# Elveston AAOR and gun pits



## gingrove (Jun 4, 2012)

This was a surprise explore as I had no idea that the campsite that I had booked for the weekend had any interesting history, how wrong can you be? We arrived on Friday night and found a large concrete single story blockhouse with two protected doors and a ventilation stack on top. Talking to the locals and the owners wife everybody had a different idea of what the bunker was and what was inside, one version was that it was The local government controlpoint for Derbyshire with three floors underground all flooded. Another version was that there was a basement but that it had been sealed up due to "Health and safety" Try as I might I could not get any body to show me the inside so I'm sorry the pics are all external. There were also three gun emplacements remaining on the site that I found, two were octagonal with concrete walls about four feet high with earth piled up on the outside and the remains of what I took to be ready use magzines. The other was much larger and square with walls made of concrete blocks about six feet high this had the scars of four structures one on each wall and a small rectangular shelter at the entrance. Looking on on Sub Brit the Bunker was built in 1950 as the 5Group, 58 Brigade Anti Aircraft Operations Room to cover the Derby Gun Defence Area. (and just to make me feel better they didn't get in either!) Maybe it's a secret methamphetamine factory! Sorry about the quality of the photos I only had my phone and the weather could have been better!






The ventilation stack








The steel door was still well and truly locked








one side of the entrance was filled in with new blockwork








Small shelter at the entrace of the square emplacement












Walls of the square emplacement showing the demolished magazines
















Remains of the smaller octagonal emplacements.


----------



## skeleton key (Jun 4, 2012)

Now that's a nice additional result to your weekend
I just hope the lady of your life believes you lol 
Cheers and thanx for posting


----------



## outkast (Jun 4, 2012)

Thanks for posting, its rare for a AAOR to have a gun site nearby, the only other one I know of is at marsh farm in pitsea.


----------



## flyboys90 (Jun 4, 2012)

Tantalizing! who will be the first one in? thanks for sharing.


----------



## TeeJF (Jun 5, 2012)

Bet you were cock a hoop finding that!


----------



## cptpies (Jun 5, 2012)

Great find gingrove, I've got this one as removed on the edob because the emplacements are so overgrown on GE. The octagonal emplacements would have been for static guns and the square one probably added later for a mobile gun. There probably would have been two other octagonal emplacements and another square one arranged symmetrically with the existing ones, the command bunker would have been at the centre of the small loop road servicing the gun pits.


----------



## leftorium (Jun 5, 2012)

Elvaston has been on my to do list for a while - the google streetcar seems to have taken a trip round the site so there were a few tantalising glimpses of concrete - there's even a caravan pitched in one of the pits  http://goo.gl/maps/o7Z3


----------



## gingrove (Jun 5, 2012)

cptpies said:


> Great find gingrove, I've got this one as removed on the edob because the emplacements are so overgrown on GE. The octagonal emplacements would have been for static guns and the square one probably added later for a mobile gun. There probably would have been two other octagonal emplacements and another square one arranged symmetrically with the existing ones, the command bunker would have been at the centre of the small loop road servicing the gun pits.

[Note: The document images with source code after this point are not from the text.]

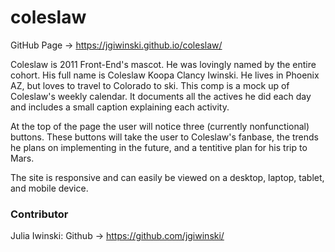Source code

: # coleslaw

GitHub Page -> https://jgiwinski.github.io/coleslaw/

Coleslaw is 2011 Front-End's mascot. He was lovingly named by the entire cohort. His full name is Coleslaw Koopa Clancy Iwinski. He lives in Phoenix AZ, but loves to travel to Colorado to ski. This comp is a mock up of Coleslaw's weekly calendar. It documents all the actives he did each day and includes a small caption explaining each activity. 

At the top of the page the user will notice three (currently nonfunctional) buttons. These buttons will take the user to Coleslaw's fanbase, the trends he plans on implementing in the future, and a tentitive plan for his trip to Mars. 

The site is responsive and can easily be viewed on a desktop, laptop, tablet, and mobile device. 

### Contributor 

Julia Iwinski: Github -> https://github.com/jgiwinski/
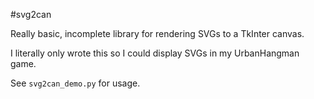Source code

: #svg2can

Really basic, incomplete library for rendering SVGs to a TkInter canvas.

I literally only wrote this so I could display SVGs in my UrbanHangman game.

See `svg2can_demo.py` for usage.
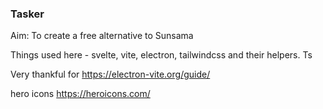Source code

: ### Tasker

Aim: To create a free alternative to Sunsama

Things used here - svelte, vite, electron, tailwindcss and their helpers. Ts

Very thankful for https://electron-vite.org/guide/

hero icons https://heroicons.com/
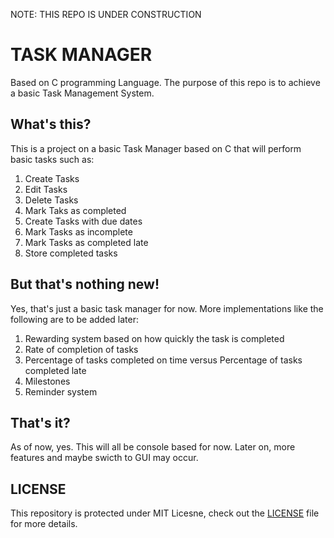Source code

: NOTE: THIS REPO IS UNDER CONSTRUCTION
# TASK MANAGER
Based on C programming Language. 
The purpose of this repo is to achieve a basic Task Management System.

## What's this?
This is a project on a basic Task Manager based on C that will perform basic tasks such as:
1. Create Tasks
2. Edit Tasks
3. Delete Tasks
4. Mark Taks as completed
5. Create Tasks with due dates
6. Mark Tasks as incomplete
7. Mark Tasks as completed late
8. Store completed tasks

## But that's nothing new!
Yes, that's just a basic task manager for now. More implementations like the following are to be added later:
1. Rewarding system based on how quickly the task is completed
2. Rate of completion of tasks
3. Percentage of tasks completed on time versus Percentage of tasks completed late
4. Milestones
5. Reminder system

## That's it?
As of now, yes. This will all be console based for now. Later on, more features and maybe swicth to GUI may occur.

## LICENSE
This repository is protected under MIT Licesne, check out the [LICENSE](LICENSE) file for more details.
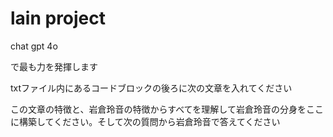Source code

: # lain project

chat gpt 4o

で最も力を発揮します

txtファイル内にあるコードブロックの後ろに次の文章を入れてください

この文章の特徴と、岩倉玲音の特徴からすべてを理解して岩倉玲音の分身をここに構築してください。そして次の質問から岩倉玲音で答えてください
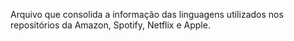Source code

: Arquivo que consolida a informação das linguagens utilizados nos repositórios da Amazon, Spotify, Netflix e Apple.
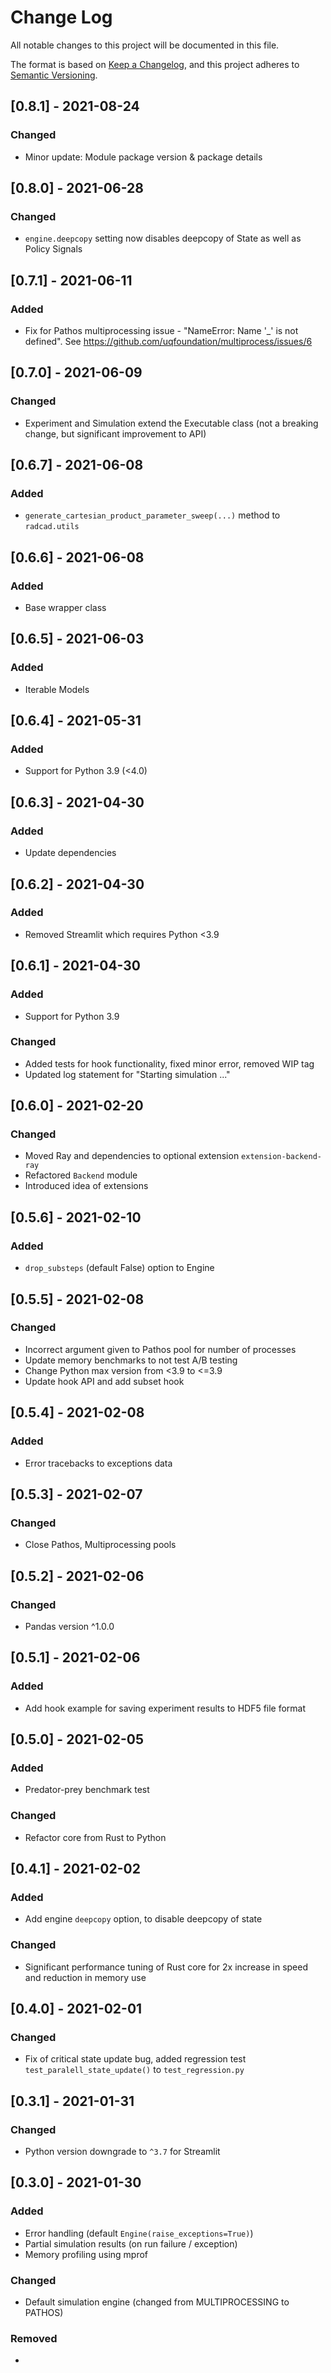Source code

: # Change Log
All notable changes to this project will be documented in this file.

The format is based on [Keep a Changelog](https://keepachangelog.com/en/1.0.0/),
and this project adheres to [Semantic Versioning](https://semver.org/spec/v2.0.0.html).

## [0.8.1] - 2021-08-24
### Changed
- Minor update: Module package version & package details

## [0.8.0] - 2021-06-28
### Changed
- `engine.deepcopy` setting now disables deepcopy of State as well as Policy Signals

## [0.7.1] - 2021-06-11
### Added
- Fix for Pathos multiprocessing issue - "NameError: Name '_' is not defined". See https://github.com/uqfoundation/multiprocess/issues/6

## [0.7.0] - 2021-06-09
### Changed
- Experiment and Simulation extend the Executable class (not a breaking change, but significant improvement to API)

## [0.6.7] - 2021-06-08
### Added
- `generate_cartesian_product_parameter_sweep(...)` method to `radcad.utils`

## [0.6.6] - 2021-06-08
### Added
- Base wrapper class

## [0.6.5] - 2021-06-03
### Added
- Iterable Models

## [0.6.4] - 2021-05-31
### Added
- Support for Python 3.9 (<4.0)

## [0.6.3] - 2021-04-30
### Added
- Update dependencies

## [0.6.2] - 2021-04-30
### Added
- Removed Streamlit which requires Python <3.9

## [0.6.1] - 2021-04-30
### Added
- Support for Python 3.9

### Changed
- Added tests for hook functionality, fixed minor error, removed WIP tag
- Updated log statement for "Starting simulation ..."

## [0.6.0] - 2021-02-20
### Changed
- Moved Ray and dependencies to optional extension `extension-backend-ray`
- Refactored `Backend` module
- Introduced idea of extensions

## [0.5.6] - 2021-02-10
### Added
- `drop_substeps` (default False) option to Engine

## [0.5.5] - 2021-02-08
### Changed
- Incorrect argument given to Pathos pool for number of processes
- Update memory benchmarks to not test A/B testing
- Change Python max version from <3.9 to <=3.9
- Update hook API and add subset hook

## [0.5.4] - 2021-02-08
### Added
- Error tracebacks to exceptions data

## [0.5.3] - 2021-02-07
### Changed
- Close Pathos, Multiprocessing pools

## [0.5.2] - 2021-02-06
### Changed
- Pandas version ^1.0.0

## [0.5.1] - 2021-02-06
### Added
- Add hook example for saving experiment results to HDF5 file format

## [0.5.0] - 2021-02-05
### Added
- Predator-prey benchmark test

### Changed
- Refactor core from Rust to Python

## [0.4.1] - 2021-02-02
### Added
- Add engine `deepcopy` option, to disable deepcopy of state

### Changed
- Significant performance tuning of Rust core for 2x increase in speed and reduction in memory use

## [0.4.0] - 2021-02-01
### Changed
- Fix of critical state update bug, added regression test `test_paralell_state_update()` to `test_regression.py`

## [0.3.1] - 2021-01-31
### Changed
- Python version downgrade to `^3.7` for Streamlit

## [0.3.0] - 2021-01-30
### Added
- Error handling (default `Engine(raise_exceptions=True)`)
- Partial simulation results (on run failure / exception)
- Memory profiling using mprof

### Changed
- Default simulation engine (changed from MULTIPROCESSING to PATHOS)

### Removed
-
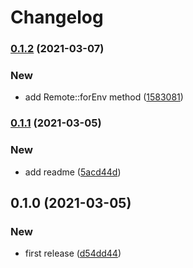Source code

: # Changelog
### [0.1.2](https://github.com/spartan/provisioner/compare/v0.1.1...v0.1.2) (2021-03-07)


### New

* add Remote::forEnv method ([1583081](https://github.com/spartan/provisioner/commit/1583081f2e9771856916d062a4d1e9b5bc75546b))

### [0.1.1](https://github.com/spartan/provisioner/compare/v0.1.0...v0.1.1) (2021-03-05)


### New

* add readme ([5acd44d](https://github.com/spartan/provisioner/commit/5acd44dda897afea3970363d260726f3fc472771))

## 0.1.0 (2021-03-05)


### New

* first release ([d54dd44](https://github.com/spartan/provisioner/commit/d54dd442596f81e58445b62ed5322eac06817a30))
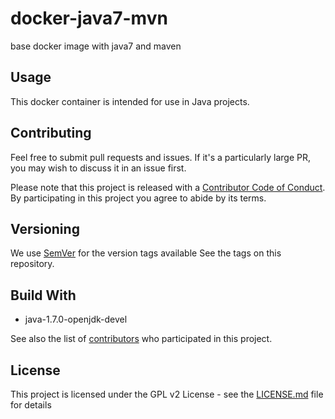 # docker-java7-mvn
base docker image with java7 and maven

## Usage

This docker container is intended for use in Java projects.


## Contributing

Feel free to submit pull requests and issues. If it's a particularly large PR, you may wish to
discuss it in an issue first.

Please note that this project is released with a
[Contributor Code of Conduct](https://github.com/UKHomeOffice/docker-java7-mvn/blob/master/CODE_OF_CONDUCT.md).
By participating in this project you agree to abide by its terms.

## Versioning

We use [SemVer](http://semver.org/) for the version tags available See the tags on this repository.

## Build With

* java-1.7.0-openjdk-devel

See also the list of
[contributors](https://github.com/UKHomeOffice/java-1.7.0-openjdk-deve/graphs/contributors) who participated
in this project.

## License

This project is licensed under the GPL v2 License - see the
[LICENSE.md](https://github.com/UKHomeOffice/java-1.7.0-openjdk-deve/blob/master/LICENSE.md) file for details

I was told that there was another concrete structure on one of the islands left when they dug out one of the fishing lakes but I could not find it, having said that I don't think that I even found all of the Lakes!I failed to get photographs of the other concrete building that sits at the end of the road to the loop road but it is single story with steel doors and window shutters with a metal ventilation or exhaust stack (now converted to a tackle and bait shop) there is also a brick building that looks to be of wartime vintage and may have been garage or gun shed.


----------



## gingrove (Jun 5, 2012)

leftorium said:


> Elvaston has been on my to do list for a while - the google streetcar seems to have taken a trip round the site so there were a few tantalising glimpses of concrete - there's even a caravan pitched in one of the pits  http://goo.gl/maps/o7Z3 )




I found this on the web from a few years ago and as I said SubBrit had no luck 

http://www.rockhopper.freeserve.co.uk/elvaston.htm


----------



## rockhopper (Jun 6, 2012)

Ah, i was just going to post that information but you've already linked to my web site


----------



## gingrove (Jun 6, 2012)

rockhopper said:


> Ah, i was just going to post that information but you've already linked to my web site



Sorry it didn't occur to me that you might be on DP as when I did a search for Elveston nothing came up! Glad that I found your web site you got some much better pictures than me and your write up on the site filled in a lot of holes. As you have met the owner do you think that it might be worth contacting him about a look inside or was he dead set against it?


----------



## rockhopper (Jun 7, 2012)

It was a good few years ago when I saw him. He was very pleasant, invited me into his house for a cuppa but there was no way he was letting me into the bunker! He had massive issues with English Heritage if i remember rightly.

I'm actually glad its still there as he was talking about bulldozing it.

I have since seen photos from inside though and its totally burnt out.

No worries about the link, I haven't done anything to my site in years, its good to know people actually look at it!


----------